%%

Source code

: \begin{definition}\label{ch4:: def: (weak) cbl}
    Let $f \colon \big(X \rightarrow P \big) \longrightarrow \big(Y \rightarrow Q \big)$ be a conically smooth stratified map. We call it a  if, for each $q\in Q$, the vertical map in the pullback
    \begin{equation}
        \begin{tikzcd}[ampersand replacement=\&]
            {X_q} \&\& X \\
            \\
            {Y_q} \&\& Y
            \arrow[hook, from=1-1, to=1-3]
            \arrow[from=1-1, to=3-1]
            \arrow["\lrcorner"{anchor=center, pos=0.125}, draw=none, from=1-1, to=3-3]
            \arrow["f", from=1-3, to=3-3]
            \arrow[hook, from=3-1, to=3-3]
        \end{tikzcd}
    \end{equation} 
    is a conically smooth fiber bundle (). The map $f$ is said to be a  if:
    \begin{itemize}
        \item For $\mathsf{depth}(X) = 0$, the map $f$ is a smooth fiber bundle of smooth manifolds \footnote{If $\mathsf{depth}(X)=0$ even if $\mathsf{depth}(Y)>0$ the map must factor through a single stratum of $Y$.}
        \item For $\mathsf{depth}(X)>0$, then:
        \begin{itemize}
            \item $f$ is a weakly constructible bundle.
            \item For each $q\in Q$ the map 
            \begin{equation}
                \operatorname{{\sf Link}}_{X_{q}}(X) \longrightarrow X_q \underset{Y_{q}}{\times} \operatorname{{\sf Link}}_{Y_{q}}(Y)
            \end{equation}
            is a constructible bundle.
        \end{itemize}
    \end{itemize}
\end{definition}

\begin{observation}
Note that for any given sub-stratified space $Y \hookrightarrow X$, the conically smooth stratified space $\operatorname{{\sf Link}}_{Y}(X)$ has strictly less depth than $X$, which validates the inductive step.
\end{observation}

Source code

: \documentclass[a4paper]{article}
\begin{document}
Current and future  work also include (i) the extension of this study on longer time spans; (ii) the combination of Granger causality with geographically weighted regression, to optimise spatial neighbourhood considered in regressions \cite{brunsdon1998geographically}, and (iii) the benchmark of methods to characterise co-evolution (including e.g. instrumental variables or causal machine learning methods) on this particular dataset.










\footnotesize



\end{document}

%%

[DESCRIPTION OF THE TASK] Wherever the string "mathsf" appears in the data above, report the whole line.

[RESPONSE TO THE TASK]
        \item For $\mathsf{depth}(X) = 0$, the map $f$ is a smooth fiber bundle of smooth manifolds \footnote{If $\mathsf{depth}(X)=0$ even if $\mathsf{depth}(Y)>0$ the map must factor through a single stratum of $Y$.}
        \item For $\mathsf{depth}(X)>0$, then:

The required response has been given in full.